Task objective:
Among the entries below, find each line holding "core" and return it.

--- The input Enclosed Below ---

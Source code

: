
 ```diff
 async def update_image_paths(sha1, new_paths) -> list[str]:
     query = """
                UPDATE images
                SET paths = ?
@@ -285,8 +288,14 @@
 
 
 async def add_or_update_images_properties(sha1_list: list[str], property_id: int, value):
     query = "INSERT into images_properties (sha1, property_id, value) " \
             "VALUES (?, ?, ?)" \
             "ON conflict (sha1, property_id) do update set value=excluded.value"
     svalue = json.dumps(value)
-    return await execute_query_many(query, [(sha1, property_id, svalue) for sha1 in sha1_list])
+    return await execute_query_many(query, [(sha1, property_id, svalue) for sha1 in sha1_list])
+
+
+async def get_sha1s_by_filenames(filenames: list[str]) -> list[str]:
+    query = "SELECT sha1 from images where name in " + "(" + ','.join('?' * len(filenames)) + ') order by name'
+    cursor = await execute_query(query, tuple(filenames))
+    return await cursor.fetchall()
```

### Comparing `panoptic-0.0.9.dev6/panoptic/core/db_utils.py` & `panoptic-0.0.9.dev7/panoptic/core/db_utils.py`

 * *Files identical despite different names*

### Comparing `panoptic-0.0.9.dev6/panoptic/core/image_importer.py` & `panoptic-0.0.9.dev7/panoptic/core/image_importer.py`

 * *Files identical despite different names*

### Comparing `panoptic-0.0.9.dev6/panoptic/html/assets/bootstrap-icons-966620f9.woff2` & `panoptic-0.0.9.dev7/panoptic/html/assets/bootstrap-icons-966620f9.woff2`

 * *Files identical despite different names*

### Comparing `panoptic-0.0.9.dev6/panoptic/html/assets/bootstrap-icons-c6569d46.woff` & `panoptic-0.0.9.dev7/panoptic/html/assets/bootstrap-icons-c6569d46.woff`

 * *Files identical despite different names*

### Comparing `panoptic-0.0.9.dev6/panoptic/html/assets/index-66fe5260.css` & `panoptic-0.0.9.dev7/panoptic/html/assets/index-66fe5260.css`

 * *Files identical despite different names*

--- End of Enclosed The input ---

Response for this exercise:
### Comparing `panoptic-0.0.9.dev6/panoptic/core/db_utils.py` & `panoptic-0.0.9.dev7/panoptic/core/db_utils.py`
### Comparing `panoptic-0.0.9.dev6/panoptic/core/image_importer.py` & `panoptic-0.0.9.dev7/panoptic/core/image_importer.py`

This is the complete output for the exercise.